Number 51 Street is a Grade II listed building in the Cheshire West and Chester local planning authority area, England. First listed on 6 August 1998. Public house, enterprise centre.
Number 51 Street
- WRENN ID
- shifting-remnant-ivory
- Grade
- II
- Local Planning Authority
- Cheshire West and Chester
- Country
- England
- Date first listed
- 6 August 1998
- Type
- Public house, enterprise centre
- Source
- Historic England listing
Description
Number 51 Street is a public house, later converted into an enterprise centre, rebuilt in 1861. It was likely constructed for the Chester Charity Trustees. The building is constructed of yellow sandstone facing orange English garden wall bond brickwork, with a grey slate roof. Originally free-standing, it is now connected by a glazed passage to the Midland Bank buildings at numbers 47 and 53-57 Street, and has direct access at the second storey level from the City Wall.

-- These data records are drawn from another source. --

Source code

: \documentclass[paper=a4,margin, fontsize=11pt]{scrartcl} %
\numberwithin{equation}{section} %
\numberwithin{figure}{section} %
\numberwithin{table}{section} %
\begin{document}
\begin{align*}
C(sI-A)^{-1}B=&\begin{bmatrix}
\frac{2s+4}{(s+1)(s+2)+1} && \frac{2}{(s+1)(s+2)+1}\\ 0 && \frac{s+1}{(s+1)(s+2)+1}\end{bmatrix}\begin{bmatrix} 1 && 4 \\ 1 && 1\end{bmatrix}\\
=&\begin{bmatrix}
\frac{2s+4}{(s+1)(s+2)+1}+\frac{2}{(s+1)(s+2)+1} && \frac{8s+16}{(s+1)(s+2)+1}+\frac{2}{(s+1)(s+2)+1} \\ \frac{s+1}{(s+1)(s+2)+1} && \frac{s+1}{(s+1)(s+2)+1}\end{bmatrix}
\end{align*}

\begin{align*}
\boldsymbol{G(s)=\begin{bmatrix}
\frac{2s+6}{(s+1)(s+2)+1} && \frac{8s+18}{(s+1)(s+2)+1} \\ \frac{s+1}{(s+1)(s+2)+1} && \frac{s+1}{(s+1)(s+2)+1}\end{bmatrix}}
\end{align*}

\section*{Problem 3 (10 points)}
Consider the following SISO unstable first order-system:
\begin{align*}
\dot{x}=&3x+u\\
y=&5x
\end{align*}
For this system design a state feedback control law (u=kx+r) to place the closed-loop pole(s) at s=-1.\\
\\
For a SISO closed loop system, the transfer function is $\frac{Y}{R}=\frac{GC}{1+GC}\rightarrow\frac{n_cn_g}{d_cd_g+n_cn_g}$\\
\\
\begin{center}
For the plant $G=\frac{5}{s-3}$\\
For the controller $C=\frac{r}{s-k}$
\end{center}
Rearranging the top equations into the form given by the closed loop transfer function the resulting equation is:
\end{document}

The lower storey features a sillband, a boarded door within a shoulder-arched opening with sidelights and a mullioned overlight, and six shoulder-arched sashes with two panes each. The second storey has a short stone-slab bridge leading from the City Wall to a doorway with twelve ornate panels, narrow two-pane sidelights, and a mullioned five-pane overlight. A trefoil head is above each pane of the overlight. South of the doorway, a corbelled bay projects, featuring a triple lancet window and single lancets on either side. One lancet window is located north of the doorway. The attic storey has a corbelled bay above the doorway with an arched sash within a case featuring colonnettes, and a broader gable to the south with triple arched sashes. A smaller shoulder-arched sash is positioned between the door bay and the south gable, with a similar sash to the north. The north end has two shoulder-arched sashes and two sashes within yellow brick arched openings. A gabled outshut features two small brick-arched sashes. The second storey has a central stone-arched sash flanked by two similar sashes on each side. The third storey has a pair of stone-arched sashes and a small shoulder-arched sash; all sashes are of two panes. A stone-capped, banded brick ridge chimney is present.
The interior was largely gutted during a conversion in 1978 into offices for the Midland Bank. Previously, the public house contained a room dedicated to the Honourable Incorporation of the King's Arms Kitchen, a social club founded in 1770 or earlier which parodied the Corporation with its own mayor, recorder, sheriffs, town clerk, and regalia. This club was wound up in 1896. The furnishings from this room were transferred to the Grosvenor Museum in Grosvenor Street, Chester, in 1978. Based on stylistic considerations, James Harrison is considered the likely architect, comparable to the design of number 40 Bridge Street and Row.